Thanks for that explanation of the slimming.

I noticed using my superkit resulting in discarding some glaringly suspicious "matches" to 23 and me kits.

Just now I noticed GedMatch tells you how effective it is at this at the bottom of the diagnostic page - showing how many kits match in the total GedMatch database.

I combined Ancestry, ftDNA and LivingDNA (not sure which versions) for a total usable SNP count of just over 1 million.

  • My ftDNA kit showed 638k usable SNPs and matched 37k kits
  • my Ancestry kit had 587 usable SNPs and matched 43k kits
  • my LivingDNA kit had 544 usable SNPs and matched 74k kits.
  • The combined kit has 1053k usable SNPs and matches 28k other kits.
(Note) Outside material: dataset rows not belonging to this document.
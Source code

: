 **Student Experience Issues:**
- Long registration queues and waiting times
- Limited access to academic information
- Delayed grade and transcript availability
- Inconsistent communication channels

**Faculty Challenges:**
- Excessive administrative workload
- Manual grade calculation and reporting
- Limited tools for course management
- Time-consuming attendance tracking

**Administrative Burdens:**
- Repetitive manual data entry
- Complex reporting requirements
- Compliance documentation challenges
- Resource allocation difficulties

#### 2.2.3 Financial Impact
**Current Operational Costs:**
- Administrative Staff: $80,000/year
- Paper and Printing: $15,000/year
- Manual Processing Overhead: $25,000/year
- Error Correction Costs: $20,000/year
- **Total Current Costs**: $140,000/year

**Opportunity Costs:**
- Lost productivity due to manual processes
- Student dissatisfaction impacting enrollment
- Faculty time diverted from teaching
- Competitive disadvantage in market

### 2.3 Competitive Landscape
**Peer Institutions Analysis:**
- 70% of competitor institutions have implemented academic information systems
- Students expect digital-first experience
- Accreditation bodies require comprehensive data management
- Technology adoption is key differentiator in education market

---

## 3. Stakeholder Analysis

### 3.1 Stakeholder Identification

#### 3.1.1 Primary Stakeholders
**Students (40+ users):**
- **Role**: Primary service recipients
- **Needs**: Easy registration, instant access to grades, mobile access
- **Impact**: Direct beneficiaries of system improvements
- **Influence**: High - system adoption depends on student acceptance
[Edit: Actually, I just realised I don't understand your explanation of slimming.  I thought our results, if heterozygous, gave two possible alleles out of four, so how could that be a universal match?

By definition, a SNP is a variant that has been observed (as opposed to a possible variant). Nearly all SNPs are biallelic, with only two observed alleles. In addition, chip design tends to avoid SNPs with three or four known alleles.